Julia Alexander and Zoe Schiffer for The Verge, with excellent reporting on the final days of Quibi:
For many employees, Quibi’s demise came as a shock. Sure, the company had been struggling to attract and retain customers since it first launched in April. The streaming app was designed to be watched on phones, with episodes that were 10 minutes or less. It wasn’t built for a world where people had time to binge-watch The Sopranos. Quibi’s Barkitecture, a show about architecture for dogs, or Dishmantled, a cooking competition where chefs were blasted in the face with full meals and asked to recreate them from scratch, were no match for an endless quarantine. Co-founder Jeffrey Katzenberg told The New York Times in May that everything that had gone wrong was because of the pandemic. Everything!
Yet Katzenberg remained optimistic. In May, he told employees “he was confident life would return to normal and people would be back standing in line at the dry cleaners, where they could watch Quibi,” according to a report in The Wall Street Journal.

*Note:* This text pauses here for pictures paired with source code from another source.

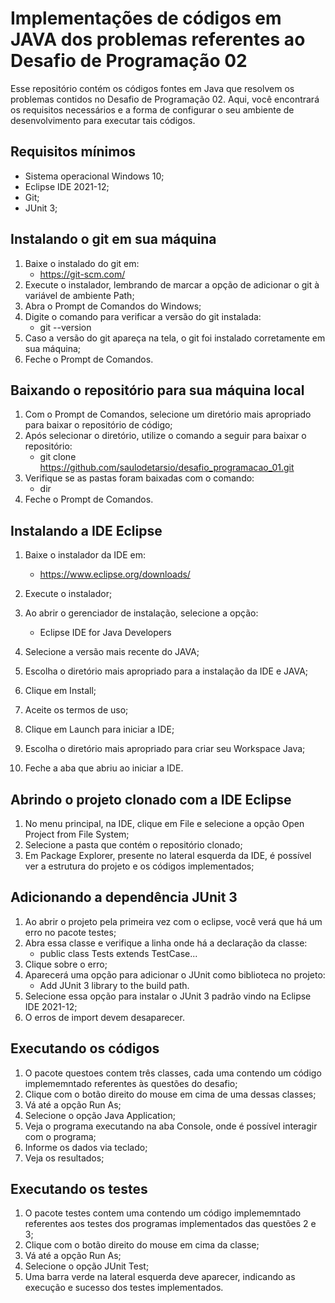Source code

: # Implementações de códigos em JAVA dos problemas referentes ao Desafio de Programação 02
Esse repositório contém os códigos fontes em Java que resolvem os problemas contidos no Desafio de Programação 02.
Aqui, você encontrará os requisitos necessários e a forma de configurar o seu ambiente de desenvolvimento para executar tais 
códigos.

## Requisitos mínimos
 * Sistema operacional Windows 10;
 * Eclipse IDE 2021-12;
 * Git;
 * JUnit 3;

## Instalando o git em sua máquina
 1. Baixe o instalado do git em:
	- https://git-scm.com/
 2. Execute o instalador, lembrando de marcar a opção de adicionar o git à variável de ambiente Path;
 3. Abra o Prompt de Comandos do Windows;
 4. Digite o comando para verificar a versão do git instalada:
	- git --version
 5. Caso a versão do git apareça na tela, o git foi instalado corretamente em sua máquina;
 6. Feche o Prompt de Comandos.
 
## Baixando o repositório para sua máquina local
 1. Com o Prompt de Comandos, selecione um diretório mais apropriado para baixar o repositório de código;
 2. Após selecionar o diretório, utilize o comando a seguir para baixar o repositório:
    - git clone https://github.com/saulodetarsio/desafio_programacao_01.git
 3. Verifique se as pastas foram baixadas com o comando:
	- dir
 4. Feche o Prompt de Comandos.
	
## Instalando a IDE Eclipse
1. Baixe o instalador da IDE em:
	- https://www.eclipse.org/downloads/
		
2. Execute o instalador;
3. Ao abrir o gerenciador de instalação, selecione a opção:
	- Eclipse IDE for Java Developers
	
4. Selecione a versão mais recente do JAVA;
5. Escolha o diretório mais apropriado para a instalação da IDE e JAVA;
6. Clique em Install;
7. Aceite os termos de uso;
8. Clique em Launch para iniciar a IDE;
9. Escolha o diretório mais apropriado para criar seu Workspace Java;
10. Feche a aba que abriu ao iniciar a IDE.
	
## Abrindo o projeto clonado com a IDE Eclipse
1. No menu principal, na IDE, clique em File e selecione a opção Open Project from File System;
2. Selecione a pasta que contém o repositório clonado;
3. Em Package Explorer, presente no lateral esquerda da IDE, é possível ver a estrutura do projeto e os códigos implementados;

## Adicionando a dependência JUnit 3
1. Ao abrir o projeto pela primeira vez com o eclipse, você verá que há um erro no pacote testes;
2. Abra essa classe e verifique a linha onde há a declaração da classe:
	- public class Tests extends TestCase...
3. Clique sobre o erro;
4. Aparecerá uma opção para adicionar o JUnit como biblioteca no projeto:
	- Add JUnit 3 library to the build path.
5. Selecione essa opção para instalar o JUnit 3 padrão vindo na Eclipse IDE 2021-12;
6. O erros de import devem desaparecer.

## Executando os códigos
1. O pacote questoes contem três classes, cada uma contendo um código implememntado referentes às questões do desafio;
2. Clique com o botão direito do mouse em cima de uma dessas classes;
3. Vá até a opção Run As;
4. Selecione o opção Java Application;
5. Veja o programa executando na aba Console, onde é possível interagir com o programa;
6. Informe os dados via teclado;
7. Veja os resultados;

## Executando os testes
1. O pacote testes contem uma contendo um código implememntado referentes aos testes dos programas implementados das questões 2 e 3;
2. Clique com o botão direito do mouse em cima da classe;
3. Vá até a opção Run As;
4. Selecione o opção JUnit Test;
5. Uma barra verde na lateral esquerda deve aparecer, indicando as execução e sucesso dos testes implementados.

Speaking from personal experience, nobody standing in line at the dry cleaners is interested in watching content less interesting than the spinning clothes carousel.
While employees were trying to figure out how to get people to sign up and actually watch a series, creatives working on the shows were wondering why anyone would voluntarily spend $5 a month to watch anything on Quibi at all.
That is the best summary of Quibi I’ve read.